Alex Marquez tumble in Jerez MotoGP practice was a “mistake of the rookie”

Alex Marquez says his crash in MotoGP Spanish Grand Prix FP2 was a “rookie” error and was caused by him being “too optimistic” after a strong morning session.

The younger Marquez brother slid off his factory Honda in the afternoon at the first corner, marking his second tumble at Jerez in two days after falling off at Turn 6 during Wednesday’s test session.

Though ending up 16th in FP1, Marquez did run inside the top 10 in the closing stages courtesy of a tow from his team-mate and brother Marc.

The rise in track temperature from FP1 to the afternoon changed grip conditions considerably, and this caught Marquez out.

“The crash, I was too optimistic,” Alex Marquez explained.

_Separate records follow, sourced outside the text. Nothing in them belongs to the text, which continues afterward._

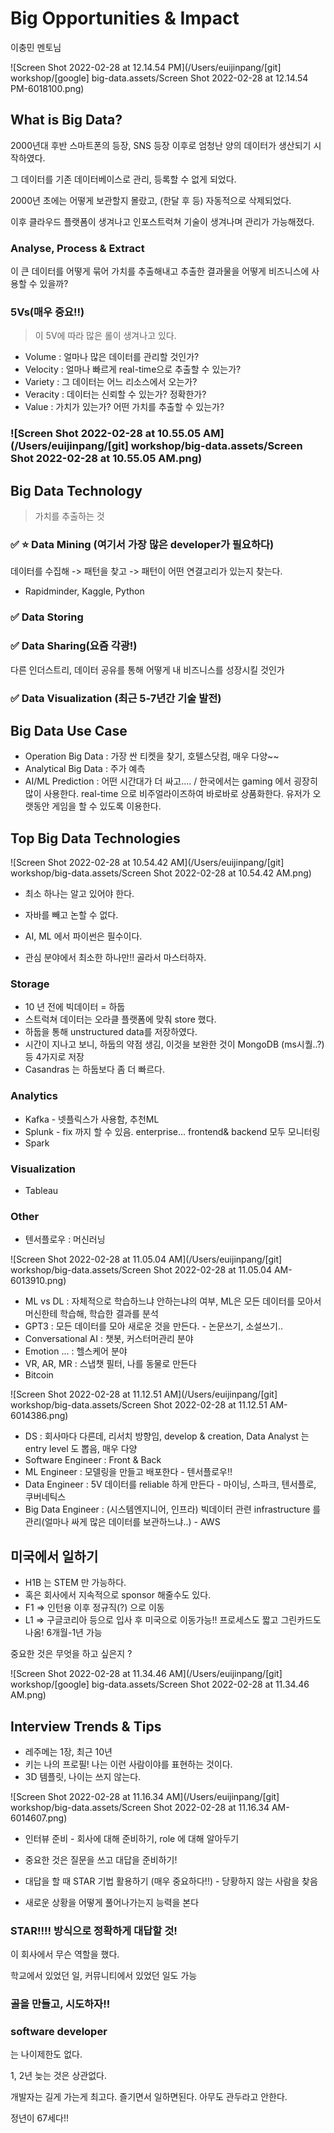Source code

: # Big Opportunities & Impact

이충민 멘토님

![Screen Shot 2022-02-28 at 12.14.54 PM](/Users/euijinpang/[git] workshop/[google] big-data.assets/Screen Shot 2022-02-28 at 12.14.54 PM-6018100.png)

## What is Big Data?

2000년대 후반 스마트폰의 등장, SNS 등장 이후로 엄청난 양의 데이터가 생산되기 시작하였다.

그 데이터를 기존 데이터베이스로 관리, 등록할 수 없게 되었다.

2000년 초에는 어떻게 보관할지 몰랐고, (한달 후 등) 자동적으로 삭제되었다.

이후 클라우드 플랫폼이 생겨나고 인포스트럭쳐 기술이 생겨나며 관리가 가능해졌다.

### Analyse, Process & Extract

이 큰 데이터를 어떻게 묶어 가치를 추출해내고 추출한 결과물을 어떻게 비즈니스에 사용할 수 있을까?

### 5Vs(매우 중요!!)

> 이 5V에 따라 많은 롤이 생겨나고 있다.

- Volume : 얼마나 많은 데이터를 관리할 것인가?
- Velocity : 얼마나 빠르게 real-time으로 추출할 수 있는가?
- Variety : 그 데이터는 어느 리소스에서 오는가?
- Veracity : 데이터는 신뢰할 수 있는가? 정확한가?
- Value : 가치가 있는가? 어떤 가치를 추출할 수 있는가?

### ![Screen Shot 2022-02-28 at 10.55.05 AM](/Users/euijinpang/[git] workshop/big-data.assets/Screen Shot 2022-02-28 at 10.55.05 AM.png)

## Big Data Technology

> 가치를 추출하는 것

### ✅ ⭐️ Data Mining (여기서 가장 많은 developer가 필요하다)

데이터를 수집해 -> 패턴을 찾고 -> 패턴이 어떤 연결고리가 있는지 찾는다.

- Rapidminder, Kaggle, Python

### ✅ Data Storing

### ✅ Data Sharing(요즘 각광!)

다른 인더스트리, 데이터 공유를 통해 어떻게 내 비즈니스를 성장시킬 것인가

### ✅ Data Visualization (최근 5-7년간 기술 발전)



## Big Data Use Case

- Operation Big Data : 가장 싼 티켓을 찾기, 호텔스닷컴, 매우 다양~~
- Analytical Big Data : 주가 예측
- AI/ML Prediction : 어떤 시간대가 더 싸고.... / 한국에서는 gaming 에서 굉장히 많이 사용한다. real-time 으로 비주얼라이즈하여 바로바로 상품화한다. 유저가 오랫동안 게임을 할 수 있도록 이용한다.



## Top Big Data Technologies

![Screen Shot 2022-02-28 at 10.54.42 AM](/Users/euijinpang/[git] workshop/big-data.assets/Screen Shot 2022-02-28 at 10.54.42 AM.png)

- 최소 하나는 알고 있어야 한다.

- 자바를 빼고 논할 수 없다.
- AI, ML 에서 파이썬은 필수이다.

- 관심 분야에서 최소한 하나만!! 골라서 마스터하자.

### Storage

- 10 년 전에 빅데이터 = 하둡
- 스트럭쳐 데이터는 오라클 플랫폼에 맞춰 store 했다.
- 하둡을 통해 unstructured data를 저장하였다.
- 시간이 지나고 보니, 하둡의 약점 생김, 이것을 보완한 것이 MongoDB (ms시퀄..?) 등 4가지로 저장
- Casandras 는 하둡보다 좀 더 빠르다.

### Analytics

- Kafka - 넷플릭스가 사용함, 추천ML
- Splunk - fix 까지 할 수 있음. enterprise... frontend& backend 모두 모니터링
- Spark

### Visualization

- Tableau

### Other

- 텐서플로우 : 머신러닝 

![Screen Shot 2022-02-28 at 11.05.04 AM](/Users/euijinpang/[git] workshop/big-data.assets/Screen Shot 2022-02-28 at 11.05.04 AM-6013910.png)

- ML  vs DL  : 자체적으로 학습하느냐 안하는냐의 여부, ML은 모든 데이터를 모아서 머신한테 학습해, 학습한 결과를 분석
- GPT3 : 모든 데이터를 모아 새로운 것을 만든다. - 논문쓰기, 소설쓰기..
- Conversational AI : 챗봇, 커스터머관리 분야
- Emotion ... : 헬스케어 분야
- VR, AR, MR : 스냅챗 필터, 나를 동물로 만든다
- Bitcoin



![Screen Shot 2022-02-28 at 11.12.51 AM](/Users/euijinpang/[git] workshop/big-data.assets/Screen Shot 2022-02-28 at 11.12.51 AM-6014386.png)

- DS : 회사마다 다른데, 리서치 방향임, develop & creation, Data Analyst 는 entry level 도 뽑음, 매우 다양
- Software Engineer : Front & Back
- ML Engineer : 모델링을 만들고 배포한다 - 텐서플로우!!
- Data Engineer : 5V 데이터를 reliable 하게 만든다 - 마이닝, 스파크, 텐서플로, 쿠버네틱스
- Big Data Engineer : (시스템엔지니어, 인프라) 빅데이터 관련 infrastructure 를 관리(얼마나 싸게 많은 데이터를 보관하느냐..) - AWS



## 미국에서 일하기

- H1B 는 STEM 만 가능하다.
- 혹은 회사에서 지속적으로 sponsor 해줄수도 있다.
- F1 => 인턴용 이후 정규직(?) 으로 이동
- L1 => 구글코리아 등으로 입사 후 미국으로 이동가능!! 프로세스도 짧고 그린카드도 나옴! 6개월-1년 가능

중요한 것은 무엇을 하고 싶은지 ?

![Screen Shot 2022-02-28 at 11.34.46 AM](/Users/euijinpang/[git] workshop/[google] big-data.assets/Screen Shot 2022-02-28 at 11.34.46 AM.png)



## Interview Trends & Tips

- 레주메는 1장, 최근 10년
- 키는 나의 프로필! 나는 이런 사람이야를 표현하는 것이다.
- 3D 템플릿, 나이는 쓰지 않는다.



![Screen Shot 2022-02-28 at 11.16.34 AM](/Users/euijinpang/[git] workshop/big-data.assets/Screen Shot 2022-02-28 at 11.16.34 AM-6014607.png)

- 인터뷰 준비 - 회사에 대해 준비하기, role 에 대해 알아두기
- 중요한 것은 질문을 쓰고 대답을 준비하기!

- 대답을 할 때 STAR 기법 활용하기 (매우 중요하다!!) - 당황하지 않는 사람을 찾음
- 새로운 상황을 어떻게 풀어나가는지 능력을 본다



### STAR!!!! 방식으로 정확하게 대답할 것!

이 회사에서 무슨 역할을 했다.

학교에서 있었던 일, 커뮤니티에서 있었던 일도 가능



### 골을 만들고, 시도하자!!



### software developer 

는 나이제한도 없다.

1, 2년 늦는 것은 상관없다.

개발자는 길게 가는게 최고다. 즐기면서 일하면된다. 아무도 관두라고 안한다.

정년이 67세다!!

“Coming from the morning with a really good rhythm on track, I make the mistake of the rookie.

“The grip changed quite a lot from the morning to the afternoon, then I was wide a little bit on the entry.

“But I was on a good lap, so I tried to come over to the good line.

“I was a little bit with too much lean angle on a dirty surface and the front closed.

“Then all the plan in the afternoon went a little bit out of control.”

Just 10 minutes after that, Marc Marquez had a similar low-speed front-end crash at Turn 2.

LCR’s Cal Crutchlow admits he almost had a crash like Marc Marquez’s, and put this down to the front end of the Honda being “very critical” despite corner entry being the RC213V’s strongest point.

“I nearly had one on the last lap,” Crutchlow said when asked by Autosport if the front end was critical at Jerez.

“That’s why I pulled out the lap. Exactly the same as Marc, I lost the front in Turn 2.

“But you know Marc would continue to lean the bike over and try and save it, when I just let go of the brake and prayed that I stayed on the thing and I did.

“But it’s very critical, this is the Honda. The front of the bike is really, really critical to manage.

“Going from what we already know from previous years, it’s Honda’s strong point to tip into the corner, the way that we do tip into the corner.

“But it’s also a weak point as well because we have to keep pushing, that’s our only way to gain any time, the whole lap.

“We gain everything in the braking and with the rider manually riding the bike. So, you know, we keep going past that limit obviously.”